A New Testament road map to a Spirit-based life

As you read, be prepared to take out your Bible and turn to the book of Hebrews.

The earliest Christians thought deeply about the significance of Jesus. The quality of their meditation is reflected in the New Testament. His life, so fresh, yet so congruent with the Hebrew Scriptures, or Old Testament, required a new genre of literature, the Gospels, to articulate it. In addition, the correspondence of the Apostle Paul and other writers is heaped full with insights into the universal meaning of what they understand as the particular, radiant appearing of Truth among humanity: Christ Jesus, the paramount example of spiritual, redemptive living.

Each of these writers, in an individual way, embraces him. They show him the greatest respect, mingled with simple affection. What is more, they do not put Jesus out of reach. No, far from it. They place Jesus and his teachings at the center of life on earth, as the key to the meaning of existence.

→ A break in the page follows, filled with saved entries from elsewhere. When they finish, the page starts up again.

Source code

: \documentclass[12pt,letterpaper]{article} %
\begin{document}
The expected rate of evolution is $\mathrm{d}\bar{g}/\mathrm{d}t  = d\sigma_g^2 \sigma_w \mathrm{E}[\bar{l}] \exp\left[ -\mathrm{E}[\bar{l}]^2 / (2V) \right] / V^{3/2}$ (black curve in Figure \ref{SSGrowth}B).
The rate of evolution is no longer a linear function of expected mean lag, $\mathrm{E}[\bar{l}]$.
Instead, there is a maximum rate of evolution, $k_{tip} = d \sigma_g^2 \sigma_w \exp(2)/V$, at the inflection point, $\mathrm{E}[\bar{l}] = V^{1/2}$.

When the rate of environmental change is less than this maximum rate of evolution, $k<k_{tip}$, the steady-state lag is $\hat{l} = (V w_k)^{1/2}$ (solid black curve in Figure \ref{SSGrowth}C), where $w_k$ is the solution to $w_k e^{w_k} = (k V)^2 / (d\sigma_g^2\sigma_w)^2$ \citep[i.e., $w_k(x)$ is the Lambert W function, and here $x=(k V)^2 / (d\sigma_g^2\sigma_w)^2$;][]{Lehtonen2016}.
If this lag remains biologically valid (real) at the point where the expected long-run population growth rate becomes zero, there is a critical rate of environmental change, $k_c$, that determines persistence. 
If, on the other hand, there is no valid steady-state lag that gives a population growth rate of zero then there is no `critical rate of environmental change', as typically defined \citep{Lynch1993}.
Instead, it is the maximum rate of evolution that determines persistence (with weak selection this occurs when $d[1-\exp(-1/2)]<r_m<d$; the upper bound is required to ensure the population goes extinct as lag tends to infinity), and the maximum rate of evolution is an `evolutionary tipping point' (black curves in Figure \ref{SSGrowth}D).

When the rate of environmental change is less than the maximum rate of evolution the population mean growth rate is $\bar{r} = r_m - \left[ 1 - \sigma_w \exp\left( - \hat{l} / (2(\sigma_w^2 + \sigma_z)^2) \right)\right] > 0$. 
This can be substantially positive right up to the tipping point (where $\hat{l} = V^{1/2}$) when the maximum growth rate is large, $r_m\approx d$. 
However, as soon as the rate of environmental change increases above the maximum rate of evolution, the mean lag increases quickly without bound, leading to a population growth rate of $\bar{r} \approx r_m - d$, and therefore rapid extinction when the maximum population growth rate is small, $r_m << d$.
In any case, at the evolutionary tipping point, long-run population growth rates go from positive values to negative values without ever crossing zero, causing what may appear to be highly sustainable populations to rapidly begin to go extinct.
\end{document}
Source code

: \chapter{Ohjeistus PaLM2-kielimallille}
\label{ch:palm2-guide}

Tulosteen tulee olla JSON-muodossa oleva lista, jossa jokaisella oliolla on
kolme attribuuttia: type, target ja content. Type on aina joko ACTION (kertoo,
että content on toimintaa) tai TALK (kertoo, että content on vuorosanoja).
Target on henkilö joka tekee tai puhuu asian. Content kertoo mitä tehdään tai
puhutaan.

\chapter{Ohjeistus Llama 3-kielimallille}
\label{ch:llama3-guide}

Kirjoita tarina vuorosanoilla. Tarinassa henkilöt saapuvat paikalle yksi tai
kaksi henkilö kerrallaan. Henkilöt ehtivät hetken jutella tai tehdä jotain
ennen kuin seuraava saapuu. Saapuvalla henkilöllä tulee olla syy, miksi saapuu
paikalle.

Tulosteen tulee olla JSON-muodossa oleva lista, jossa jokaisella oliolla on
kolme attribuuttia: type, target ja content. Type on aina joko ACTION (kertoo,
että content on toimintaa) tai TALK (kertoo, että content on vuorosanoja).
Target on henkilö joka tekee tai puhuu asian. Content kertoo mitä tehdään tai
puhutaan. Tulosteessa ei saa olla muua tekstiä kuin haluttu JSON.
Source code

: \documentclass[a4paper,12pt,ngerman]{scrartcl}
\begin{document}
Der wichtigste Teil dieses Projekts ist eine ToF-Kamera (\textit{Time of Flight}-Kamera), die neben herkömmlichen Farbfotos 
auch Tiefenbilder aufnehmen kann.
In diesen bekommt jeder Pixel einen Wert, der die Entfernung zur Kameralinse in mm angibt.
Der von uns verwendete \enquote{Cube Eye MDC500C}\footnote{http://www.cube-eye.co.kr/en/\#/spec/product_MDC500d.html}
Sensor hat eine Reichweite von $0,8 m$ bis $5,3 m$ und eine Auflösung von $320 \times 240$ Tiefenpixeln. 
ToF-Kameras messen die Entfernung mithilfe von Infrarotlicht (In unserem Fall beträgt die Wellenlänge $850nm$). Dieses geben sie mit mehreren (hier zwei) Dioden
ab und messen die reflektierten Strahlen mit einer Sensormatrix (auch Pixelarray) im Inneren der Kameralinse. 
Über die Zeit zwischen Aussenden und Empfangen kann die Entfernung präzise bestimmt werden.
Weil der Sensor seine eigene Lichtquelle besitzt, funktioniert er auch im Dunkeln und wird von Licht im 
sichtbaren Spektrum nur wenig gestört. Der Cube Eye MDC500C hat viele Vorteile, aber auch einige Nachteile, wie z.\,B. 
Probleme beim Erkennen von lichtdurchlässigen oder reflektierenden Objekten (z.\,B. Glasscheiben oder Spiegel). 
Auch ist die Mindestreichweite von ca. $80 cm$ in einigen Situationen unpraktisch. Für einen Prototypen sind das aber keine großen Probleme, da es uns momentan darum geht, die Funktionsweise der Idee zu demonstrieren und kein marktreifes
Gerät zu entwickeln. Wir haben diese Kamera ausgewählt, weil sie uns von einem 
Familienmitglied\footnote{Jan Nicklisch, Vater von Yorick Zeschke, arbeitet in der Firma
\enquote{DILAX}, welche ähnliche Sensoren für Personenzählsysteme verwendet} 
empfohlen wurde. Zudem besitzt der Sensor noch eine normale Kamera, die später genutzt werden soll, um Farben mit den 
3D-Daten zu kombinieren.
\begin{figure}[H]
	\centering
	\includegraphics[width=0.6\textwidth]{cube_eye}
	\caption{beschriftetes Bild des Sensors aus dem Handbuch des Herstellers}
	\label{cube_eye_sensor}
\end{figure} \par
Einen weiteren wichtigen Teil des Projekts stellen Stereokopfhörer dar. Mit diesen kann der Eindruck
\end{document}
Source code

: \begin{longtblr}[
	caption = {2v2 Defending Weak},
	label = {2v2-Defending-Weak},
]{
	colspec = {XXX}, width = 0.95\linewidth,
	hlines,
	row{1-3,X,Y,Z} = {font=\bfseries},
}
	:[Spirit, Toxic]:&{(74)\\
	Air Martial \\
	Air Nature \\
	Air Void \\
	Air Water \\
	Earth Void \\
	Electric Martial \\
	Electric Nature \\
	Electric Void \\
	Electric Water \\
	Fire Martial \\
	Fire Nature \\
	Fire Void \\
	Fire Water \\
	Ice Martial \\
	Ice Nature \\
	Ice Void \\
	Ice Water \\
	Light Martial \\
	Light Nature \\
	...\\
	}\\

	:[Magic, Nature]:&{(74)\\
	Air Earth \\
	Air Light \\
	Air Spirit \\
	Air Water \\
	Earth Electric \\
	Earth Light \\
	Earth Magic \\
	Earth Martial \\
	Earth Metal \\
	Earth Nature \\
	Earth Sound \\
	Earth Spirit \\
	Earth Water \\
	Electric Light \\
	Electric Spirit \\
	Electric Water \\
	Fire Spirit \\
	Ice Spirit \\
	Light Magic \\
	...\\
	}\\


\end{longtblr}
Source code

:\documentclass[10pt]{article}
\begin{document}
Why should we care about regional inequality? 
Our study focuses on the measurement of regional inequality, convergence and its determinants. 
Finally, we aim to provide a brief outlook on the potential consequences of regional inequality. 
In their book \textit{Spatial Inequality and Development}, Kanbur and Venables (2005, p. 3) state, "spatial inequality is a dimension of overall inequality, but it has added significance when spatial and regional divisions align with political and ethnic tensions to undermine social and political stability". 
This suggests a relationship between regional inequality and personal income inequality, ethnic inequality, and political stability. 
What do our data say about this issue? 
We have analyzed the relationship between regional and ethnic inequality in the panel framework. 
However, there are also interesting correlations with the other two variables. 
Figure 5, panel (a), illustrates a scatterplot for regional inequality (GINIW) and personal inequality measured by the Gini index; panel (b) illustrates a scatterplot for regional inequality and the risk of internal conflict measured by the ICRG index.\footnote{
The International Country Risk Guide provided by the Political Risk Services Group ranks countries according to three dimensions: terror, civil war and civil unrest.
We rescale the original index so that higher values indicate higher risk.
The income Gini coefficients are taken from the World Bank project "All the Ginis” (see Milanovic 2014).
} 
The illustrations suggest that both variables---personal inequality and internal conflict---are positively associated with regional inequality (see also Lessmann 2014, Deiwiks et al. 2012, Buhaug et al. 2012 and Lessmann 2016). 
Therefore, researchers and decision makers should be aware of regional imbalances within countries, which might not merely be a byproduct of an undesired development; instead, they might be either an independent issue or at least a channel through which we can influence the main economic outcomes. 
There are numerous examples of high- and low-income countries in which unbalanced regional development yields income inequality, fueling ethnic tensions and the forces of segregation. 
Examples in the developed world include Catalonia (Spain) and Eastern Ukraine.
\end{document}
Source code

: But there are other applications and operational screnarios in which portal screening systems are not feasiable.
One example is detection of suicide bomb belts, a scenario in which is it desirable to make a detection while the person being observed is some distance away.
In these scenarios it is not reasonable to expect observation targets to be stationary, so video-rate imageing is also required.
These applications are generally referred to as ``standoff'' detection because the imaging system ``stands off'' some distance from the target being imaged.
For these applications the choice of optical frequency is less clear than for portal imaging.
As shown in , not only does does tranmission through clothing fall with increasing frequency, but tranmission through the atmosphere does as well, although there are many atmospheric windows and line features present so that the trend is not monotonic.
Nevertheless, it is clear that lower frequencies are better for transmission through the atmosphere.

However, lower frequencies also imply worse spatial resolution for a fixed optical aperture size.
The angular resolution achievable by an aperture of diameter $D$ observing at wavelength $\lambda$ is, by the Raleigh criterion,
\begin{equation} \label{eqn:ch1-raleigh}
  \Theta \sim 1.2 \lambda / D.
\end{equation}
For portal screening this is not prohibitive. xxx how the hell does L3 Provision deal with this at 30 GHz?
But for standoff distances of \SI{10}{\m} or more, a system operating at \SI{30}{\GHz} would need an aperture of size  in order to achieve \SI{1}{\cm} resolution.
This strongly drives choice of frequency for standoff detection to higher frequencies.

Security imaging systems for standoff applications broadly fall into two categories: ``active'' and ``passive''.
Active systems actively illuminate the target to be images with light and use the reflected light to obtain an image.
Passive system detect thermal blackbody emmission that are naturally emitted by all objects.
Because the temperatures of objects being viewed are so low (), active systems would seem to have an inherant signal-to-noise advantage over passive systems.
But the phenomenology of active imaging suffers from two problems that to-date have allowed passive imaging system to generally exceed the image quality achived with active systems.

This is all the more remarkable when we remember that these people wrote from no special position of privilege. Neither the religious nor civil authorities were their sponsors. They wrote with a power based on experience. Some were eyewitnesses (see, for example, I John 1:1–3); others recorded the reminiscences of the first Christian followers (see Luke 1:1–4). But the ring of authority is unmistakable, expressed on the one hand with a marked sense of individuality, as in the letters of Paul, and on the other hand with determined anonymity, as in the four Gospels, where the authors are unnamed in the texts. But in every case, the writers depict, not so much a life to be analyzed and evaluated, as a Life to be shared, as they follow him.